INSTRUCTIONS TO FOLLOW
Scan the entries below. List each line with "einer".

DATA EXCERPTS
########
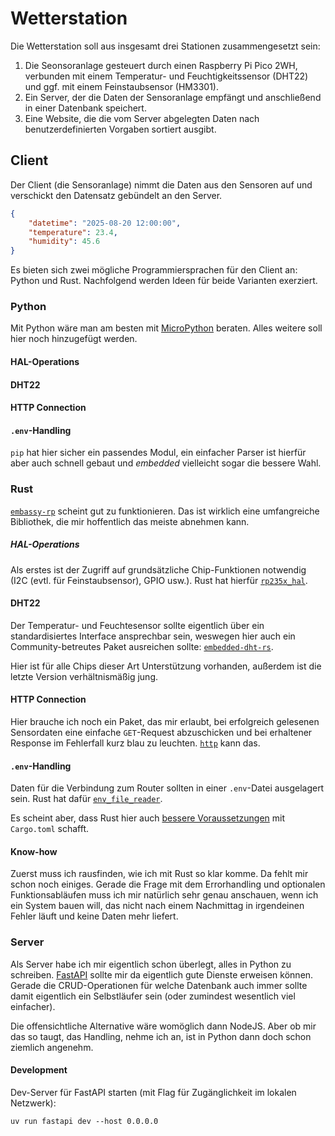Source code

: # Wetterstation

Die Wetterstation soll aus insgesamt drei Stationen zusammengesetzt sein:

1. Die Seonsoranlage gesteuert durch einen Raspberry Pi Pico 2WH, verbunden mit einem Temperatur- und Feuchtigkeitssensor (DHT22) und ggf. mit einem Feinstaubsensor (HM3301).
2. Ein Server, der die Daten der Sensoranlage empfängt und anschließend in einer Datenbank speichert.
3. Eine Website, die die vom Server abgelegten Daten nach benutzerdefinierten Vorgaben sortiert ausgibt.

## Client

Der Client (die Sensoranlage) nimmt die Daten aus den Sensoren auf und verschickt den Datensatz gebündelt an den Server.

```json
{
    "datetime": "2025-08-20 12:00:00",
    "temperature": 23.4,
    "humidity": 45.6
}
```

Es bieten sich zwei mögliche Programmiersprachen für den Client an: Python und Rust. Nachfolgend werden Ideen für beide Varianten exerziert.

### Python

Mit Python wäre man am besten mit [MicroPython](https://micropython.org) beraten. Alles weitere soll hier noch hinzugefügt werden.

#### HAL-Operations

#### DHT22

#### HTTP Connection

#### `.env`-Handling

`pip` hat hier sicher ein passendes Modul, ein einfacher Parser ist hierfür aber auch schnell gebaut und *embedded* vielleicht sogar die bessere Wahl.

### Rust

[`embassy-rp`](https://docs.embassy.dev/embassy-rp/git/rp2040/index.html) scheint gut zu funktionieren. Das ist wirklich eine umfangreiche Bibliothek, die mir hoffentlich das meiste abnehmen kann.

##### HAL-Operations

Als erstes ist der Zugriff auf grundsätzliche Chip-Funktionen notwendig (I2C (evtl. für Feinstaubsensor), GPIO usw.). Rust hat hierfür [`rp235x_hal`](https://docs.rs/rp235x_hal/latest/rp235x_hal).

#### DHT22

Der Temperatur- und Feuchtesensor sollte eigentlich über ein standardisiertes Interface ansprechbar sein, weswegen hier auch ein Community-betreutes Paket ausreichen sollte: [`embedded-dht-rs`](https://github.com/rust-dd/embedded-dht-rs).

Hier ist für alle Chips dieser Art Unterstützung vorhanden, außerdem ist die letzte Version verhältnismäßig jung.

#### HTTP Connection

Hier brauche ich noch ein Paket, das mir erlaubt, bei erfolgreich gelesenen Sensordaten eine einfache `GET`-Request abzuschicken und bei erhaltener Response im Fehlerfall kurz blau zu leuchten. [`http`](https://docs.rs/http/latest/http) kann das.

#### `.env`-Handling

Daten für die Verbindung zum Router sollten in einer `.env`-Datei ausgelagert sein. Rust hat dafür [`env_file_reader`](https://github.com/jofas/env_file_reader).

Es scheint aber, dass Rust hier auch [bessere Voraussetzungen](https://murraytodd.medium.com/rust-networking-with-the-raspberry-pi-pico-w-00238415954b) mit `Cargo.toml` schafft.

#### Know-how

Zuerst muss ich rausfinden, wie ich mit Rust so klar komme. Da fehlt mir schon noch einiges. Gerade die Frage mit dem Errorhandling und optionalen Funktionsabläufen muss ich mir natürlich sehr genau anschauen, wenn ich ein System bauen will, das nicht nach einem Nachmittag in irgendeinen Fehler läuft und keine Daten mehr liefert.

### Server

Als Server habe ich mir eigentlich schon überlegt, alles in Python zu schreiben. [FastAPI](https://fastapi.tiangolo.com) sollte mir da eigentlich gute Dienste erweisen können. Gerade die CRUD-Operationen für welche Datenbank auch immer sollte damit eigentlich ein Selbstläufer sein (oder zumindest wesentlich viel einfacher).

Die offensichtliche Alternative wäre womöglich dann NodeJS. Aber ob mir das so taugt, das Handling, nehme ich an, ist in Python dann doch schon ziemlich angenehm.

#### Development

Dev-Server für FastAPI starten (mit Flag für Zugänglichkeit im lokalen Netzwerk):

```shell
uv run fastapi dev --host 0.0.0.0
```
########
RESPONSE
2. Ein Server, der die Daten der Sensoranlage empfängt und anschließend in einer Datenbank speichert.
Daten für die Verbindung zum Router sollten in einer `.env`-Datei ausgelagert sein. Rust hat dafür [`env_file_reader`](https://github.com/jofas/env_file_reader).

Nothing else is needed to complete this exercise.